▶ [Work required]
Tally the lines of these entries that include "related"; respond with only that tally.

▶ [Listed records]
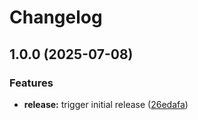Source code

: # Changelog

## 1.0.0 (2025-07-08)


### Features

* **release:** trigger initial release ([26edafa](https://github.com/inskribe/schemer/commit/26edafaa99f913d981d0ed666cbde276d9c2c173))
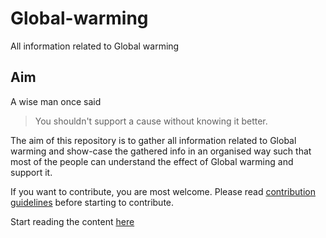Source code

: # Global-warming
All information related to Global warming

## Aim

A wise man once said

> You shouldn't support a cause without knowing it better.

The aim of this repository is to gather all information related to Global warming and show-case the gathered info in an organised way such that most of the people can understand the effect of Global warming and support it.

If you want to contribute, you are most welcome. Please read [contribution guidelines](/contribution.md) before starting to contribute.

Start reading the content [here](/content.md)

▶ [Solved problem]
2